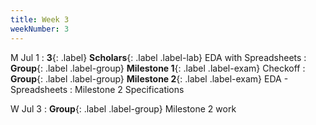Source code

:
 ```yaml
---
title: Week 3
weekNumber: 3
---
```


M Jul 1
: **3**{: .label} **Scholars**{: .label .label-lab} EDA with Spreadsheets
: **Group**{: .label .label-group} **Milestone 1**{: .label .label-exam} Checkoff
: **Group**{: .label .label-group} **Milestone 2**{: .label .label-exam} EDA - Spreadsheets
  : Milestone 2 Specifications

W Jul 3
: **Group**{: .label .label-group} Milestone 2 work
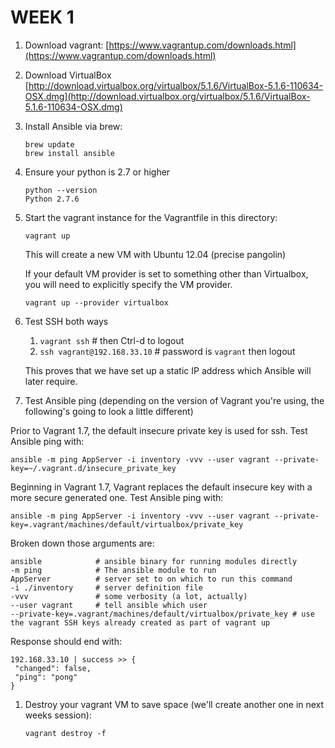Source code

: WEEK 1
======

1. Download vagrant:
[https://www.vagrantup.com/downloads.html](https://www.vagrantup.com/downloads.html)

1. Download VirtualBox
[http://download.virtualbox.org/virtualbox/5.1.6/VirtualBox-5.1.6-110634-OSX.dmg](http://download.virtualbox.org/virtualbox/5.1.6/VirtualBox-5.1.6-110634-OSX.dmg)


1. Install Ansible via brew:

   ```
   brew update
   brew install ansible
   ```
1. Ensure your python is 2.7 or higher

   ```
   python --version
   Python 2.7.6
   ```
1. Start the vagrant instance for the Vagrantfile in this directory:

   ```
   vagrant up
   ```
    This will create a new VM with Ubuntu 12.04 (precise pangolin)

	If your default VM provider is set to something other than Virtualbox, you will need to explicitly specify the VM provider.

	```
	vagrant up --provider virtualbox
	```

1. Test SSH both ways
    1. ```vagrant ssh``` # then Ctrl-d to logout
    1. ```ssh vagrant@192.168.33.10``` # password is ```vagrant``` then logout

    This proves that we have set up a static IP address which Ansible will later require.

1. Test Ansible ping (depending on the version of Vagrant you're using, the following's going to look a little different)

  Prior to Vagrant 1.7, the default insecure private key is used for ssh. Test Ansible ping with:

   ```
   ansible -m ping AppServer -i inventory -vvv --user vagrant --private-key=~/.vagrant.d/insecure_private_key
   ```

   Beginning in Vagrant 1.7, Vagrant replaces the default insecure key with a more secure generated one. Test Ansible ping with:

   ```
   ansible -m ping AppServer -i inventory -vvv --user vagrant --private-key=.vagrant/machines/default/virtualbox/private_key
   ```

   Broken down those arguments are:

   ```
   ansible            # ansible binary for running modules directly
   -m ping            # The ansible module to run
   AppServer          # server set to on which to run this command
   -i ./inventory     # server definition file
   -vvv               # some verbosity (a lot, actually)
   --user vagrant     # tell ansible which user
   --private-key=.vagrant/machines/default/virtualbox/private_key # use the vagrant SSH keys already created as part of vagrant up
   ```
   Response should end with:

   ```
   192.168.33.10 | success >> {
    "changed": false,
    "ping": "pong"
}
   ```

1. Destroy your vagrant VM to save space (we'll create another one in next weeks session):

   ```
   vagrant destroy -f
   ```
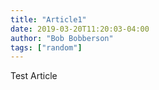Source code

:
 ```yaml
---
title: "Article1"
date: 2019-03-20T11:20:03-04:00
author: "Bob Bobberson"
tags: ["random"]
---
```


Test Article
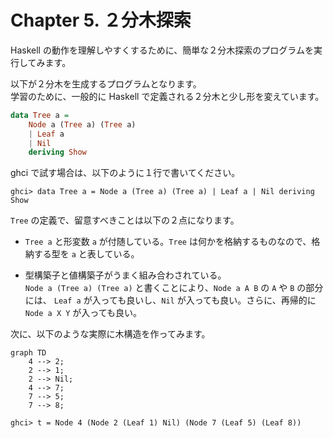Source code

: # Chapter 5. ２分木探索

Haskell の動作を理解しやすくするために、簡単な２分木探索のプログラムを実行してみます。

以下が２分木を生成するプログラムとなります。<br>
学習のために、一般的に Haskell で定義される２分木と少し形を変えています。
```Haskell
data Tree a =
    Node a (Tree a) (Tree a)
    | Leaf a
    | Nil
    deriving Show
```

ghci で試す場合は、以下のように１行で書いてください。
```
ghci> data Tree a = Node a (Tree a) (Tree a) | Leaf a | Nil deriving Show
```
`Tree` の定義で、留意すべきことは以下の２点になります。　

* `Tree a` と形変数 `a` が付随している。`Tree` は何かを格納するものなので、格納する型を `a` と表している。

* 型構築子と値構築子がうまく組み合わされている。<br>
`Node a (Tree a) (Tree a)` と書くことにより、`Node a A B` の `A` や `B` の部分には、
`Leaf a` が入っても良いし、`Nil` が入っても良い。さらに、再帰的に `Node a X Y` が入っても良い。

次に、以下のような実際に木構造を作ってみます。
```mermaid
graph TD
    4 --> 2;
    2 --> 1;
    2 --> Nil;
    4 --> 7;
    7 --> 5;
    7 --> 8;
```

```
ghci> t = Node 4 (Node 2 (Leaf 1) Nil) (Node 7 (Leaf 5) (Leaf 8))
```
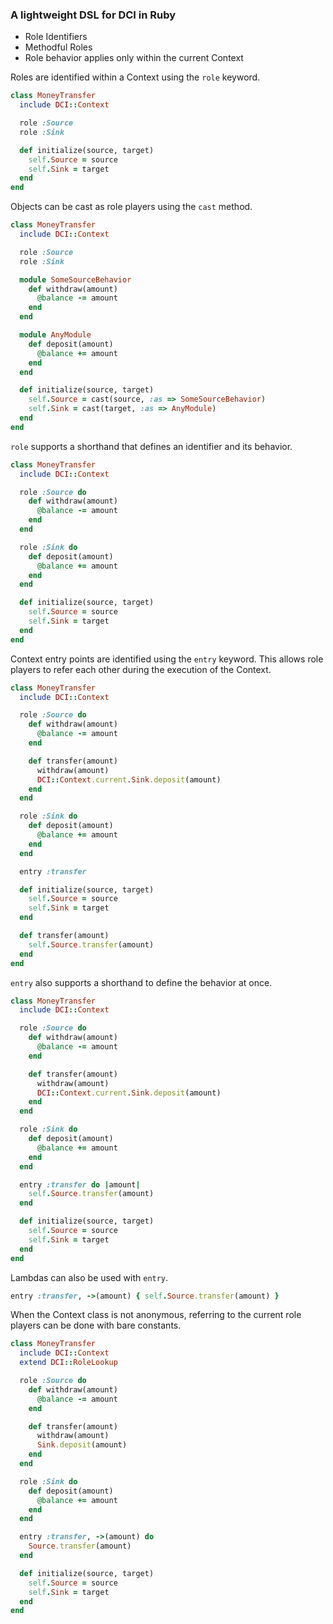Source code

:### A lightweight DSL for DCI in Ruby

- Role Identifiers
- Methodful Roles
- Role behavior applies only within the current Context

Roles are identified within a Context using the `role` keyword.

```ruby
class MoneyTransfer
  include DCI::Context

  role :Source
  role :Sink

  def initialize(source, target)
    self.Source = source
    self.Sink = target
  end
end
```

Objects can be cast as role players using the `cast` method.

```ruby
class MoneyTransfer
  include DCI::Context

  role :Source
  role :Sink

  module SomeSourceBehavior
    def withdraw(amount)
      @balance -= amount
    end
  end

  module AnyModule
    def deposit(amount)
      @balance += amount
    end
  end

  def initialize(source, target)
    self.Source = cast(source, :as => SomeSourceBehavior)
    self.Sink = cast(target, :as => AnyModule)
  end
end
```

`role` supports a shorthand that defines an identifier and its behavior.

```ruby
class MoneyTransfer
  include DCI::Context

  role :Source do
    def withdraw(amount)
      @balance -= amount
    end
  end

  role :Sink do
    def deposit(amount)
      @balance += amount
    end
  end

  def initialize(source, target)
    self.Source = source
    self.Sink = target
  end
end
```

Context entry points are identified using the `entry` keyword. This allows
role players to refer each other during the execution of the Context.

```ruby
class MoneyTransfer
  include DCI::Context

  role :Source do
    def withdraw(amount)
      @balance -= amount
    end

    def transfer(amount)
      withdraw(amount)
      DCI::Context.current.Sink.deposit(amount)
    end
  end

  role :Sink do
    def deposit(amount)
      @balance += amount
    end
  end

  entry :transfer

  def initialize(source, target)
    self.Source = source
    self.Sink = target
  end

  def transfer(amount)
    self.Source.transfer(amount)
  end
end
```

`entry` also supports a shorthand to define the behavior at once.

```ruby
class MoneyTransfer
  include DCI::Context

  role :Source do
    def withdraw(amount)
      @balance -= amount
    end

    def transfer(amount)
      withdraw(amount)
      DCI::Context.current.Sink.deposit(amount)
    end
  end

  role :Sink do
    def deposit(amount)
      @balance += amount
    end
  end

  entry :transfer do |amount|
    self.Source.transfer(amount)
  end

  def initialize(source, target)
    self.Source = source
    self.Sink = target
  end
end
```

Lambdas can also be used with `entry`.

```ruby
entry :transfer, ->(amount) { self.Source.transfer(amount) }
```

When the Context class is not anonymous, referring to the current role players
can be done with bare constants.

```ruby
class MoneyTransfer
  include DCI::Context
  extend DCI::RoleLookup

  role :Source do
    def withdraw(amount)
      @balance -= amount
    end

    def transfer(amount)
      withdraw(amount)
      Sink.deposit(amount)
    end
  end

  role :Sink do
    def deposit(amount)
      @balance += amount
    end
  end

  entry :transfer, ->(amount) do
    Source.transfer(amount)
  end

  def initialize(source, target)
    self.Source = source
    self.Sink = target
  end
end
```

##########

◆ **Activity**: Word for word, write out each of the records, but not the pictures.

◆ **Result**:
Source code

:
 ```yaml
---
title: Week 3
weekNumber: 3
---
```


M Jul 1
: **3**{: .label} **Scholars**{: .label .label-lab} EDA with Spreadsheets
: **Group**{: .label .label-group} **Milestone 1**{: .label .label-exam} Checkoff
: **Group**{: .label .label-group} **Milestone 2**{: .label .label-exam} EDA - Spreadsheets
  : Milestone 2 Specifications

W Jul 3
: **Group**{: .label .label-group} Milestone 2 work
Source code

: WEEK 1
======

1. Download vagrant:
[https://www.vagrantup.com/downloads.html](https://www.vagrantup.com/downloads.html)

1. Download VirtualBox
[http://download.virtualbox.org/virtualbox/5.1.6/VirtualBox-5.1.6-110634-OSX.dmg](http://download.virtualbox.org/virtualbox/5.1.6/VirtualBox-5.1.6-110634-OSX.dmg)


1. Install Ansible via brew:

   ```
   brew update
   brew install ansible
   ```
1. Ensure your python is 2.7 or higher

   ```
   python --version
   Python 2.7.6
   ```
1. Start the vagrant instance for the Vagrantfile in this directory:

   ```
   vagrant up
   ```
    This will create a new VM with Ubuntu 12.04 (precise pangolin)

	If your default VM provider is set to something other than Virtualbox, you will need to explicitly specify the VM provider.

	```
	vagrant up --provider virtualbox
	```

1. Test SSH both ways
    1. ```vagrant ssh``` # then Ctrl-d to logout
    1. ```ssh vagrant@192.168.33.10``` # password is ```vagrant``` then logout

    This proves that we have set up a static IP address which Ansible will later require.

1. Test Ansible ping (depending on the version of Vagrant you're using, the following's going to look a little different)

  Prior to Vagrant 1.7, the default insecure private key is used for ssh. Test Ansible ping with:

   ```
   ansible -m ping AppServer -i inventory -vvv --user vagrant --private-key=~/.vagrant.d/insecure_private_key
   ```

   Beginning in Vagrant 1.7, Vagrant replaces the default insecure key with a more secure generated one. Test Ansible ping with:

   ```
   ansible -m ping AppServer -i inventory -vvv --user vagrant --private-key=.vagrant/machines/default/virtualbox/private_key
   ```

   Broken down those arguments are:

   ```
   ansible            # ansible binary for running modules directly
   -m ping            # The ansible module to run
   AppServer          # server set to on which to run this command
   -i ./inventory     # server definition file
   -vvv               # some verbosity (a lot, actually)
   --user vagrant     # tell ansible which user
   --private-key=.vagrant/machines/default/virtualbox/private_key # use the vagrant SSH keys already created as part of vagrant up
   ```
   Response should end with:

   ```
   192.168.33.10 | success >> {
    "changed": false,
    "ping": "pong"
}
   ```

1. Destroy your vagrant VM to save space (we'll create another one in next weeks session):

   ```
   vagrant destroy -f
   ```
Source code

:
 ```yaml
---
title: "Article1"
date: 2019-03-20T11:20:03-04:00
author: "Bob Bobberson"
tags: ["random"]
---
```


Test Article
Source code

: # Chapter 5. ２分木探索

Haskell の動作を理解しやすくするために、簡単な２分木探索のプログラムを実行してみます。

以下が２分木を生成するプログラムとなります。<br>
学習のために、一般的に Haskell で定義される２分木と少し形を変えています。
```Haskell
data Tree a =
    Node a (Tree a) (Tree a)
    | Leaf a
    | Nil
    deriving Show
```

ghci で試す場合は、以下のように１行で書いてください。
```
ghci> data Tree a = Node a (Tree a) (Tree a) | Leaf a | Nil deriving Show
```
`Tree` の定義で、留意すべきことは以下の２点になります。　

* `Tree a` と形変数 `a` が付随している。`Tree` は何かを格納するものなので、格納する型を `a` と表している。

* 型構築子と値構築子がうまく組み合わされている。<br>
`Node a (Tree a) (Tree a)` と書くことにより、`Node a A B` の `A` や `B` の部分には、
`Leaf a` が入っても良いし、`Nil` が入っても良い。さらに、再帰的に `Node a X Y` が入っても良い。

次に、以下のような実際に木構造を作ってみます。
```mermaid
graph TD
    4 --> 2;
    2 --> 1;
    2 --> Nil;
    4 --> 7;
    7 --> 5;
    7 --> 8;
```

```
ghci> t = Node 4 (Node 2 (Leaf 1) Nil) (Node 7 (Leaf 5) (Leaf 8))
```
Source code

:### A lightweight DSL for DCI in Ruby

- Role Identifiers
- Methodful Roles
- Role behavior applies only within the current Context

Roles are identified within a Context using the `role` keyword.

```ruby
class MoneyTransfer
  include DCI::Context

  role :Source
  role :Sink

  def initialize(source, target)
    self.Source = source
    self.Sink = target
  end
end
```

Objects can be cast as role players using the `cast` method.

```ruby
class MoneyTransfer
  include DCI::Context

  role :Source
  role :Sink

  module SomeSourceBehavior
    def withdraw(amount)
      @balance -= amount
    end
  end

  module AnyModule
    def deposit(amount)
      @balance += amount
    end
  end

  def initialize(source, target)
    self.Source = cast(source, :as => SomeSourceBehavior)
    self.Sink = cast(target, :as => AnyModule)
  end
end
```

`role` supports a shorthand that defines an identifier and its behavior.

```ruby
class MoneyTransfer
  include DCI::Context

  role :Source do
    def withdraw(amount)
      @balance -= amount
    end
  end

  role :Sink do
    def deposit(amount)
      @balance += amount
    end
  end

  def initialize(source, target)
    self.Source = source
    self.Sink = target
  end
end
```

Context entry points are identified using the `entry` keyword. This allows
role players to refer each other during the execution of the Context.

```ruby
class MoneyTransfer
  include DCI::Context

  role :Source do
    def withdraw(amount)
      @balance -= amount
    end

    def transfer(amount)
      withdraw(amount)
      DCI::Context.current.Sink.deposit(amount)
    end
  end

  role :Sink do
    def deposit(amount)
      @balance += amount
    end
  end

  entry :transfer

  def initialize(source, target)
    self.Source = source
    self.Sink = target
  end

  def transfer(amount)
    self.Source.transfer(amount)
  end
end
```

`entry` also supports a shorthand to define the behavior at once.

```ruby
class MoneyTransfer
  include DCI::Context

  role :Source do
    def withdraw(amount)
      @balance -= amount
    end

    def transfer(amount)
      withdraw(amount)
      DCI::Context.current.Sink.deposit(amount)
    end
  end

  role :Sink do
    def deposit(amount)
      @balance += amount
    end
  end

  entry :transfer do |amount|
    self.Source.transfer(amount)
  end

  def initialize(source, target)
    self.Source = source
    self.Sink = target
  end
end
```

Lambdas can also be used with `entry`.

```ruby
entry :transfer, ->(amount) { self.Source.transfer(amount) }
```

When the Context class is not anonymous, referring to the current role players
can be done with bare constants.

```ruby
class MoneyTransfer
  include DCI::Context
  extend DCI::RoleLookup

  role :Source do
    def withdraw(amount)
      @balance -= amount
    end

    def transfer(amount)
      withdraw(amount)
      Sink.deposit(amount)
    end
  end

  role :Sink do
    def deposit(amount)
      @balance += amount
    end
  end

  entry :transfer, ->(amount) do
    Source.transfer(amount)
  end

  def initialize(source, target)
    self.Source = source
    self.Sink = target
  end
end
```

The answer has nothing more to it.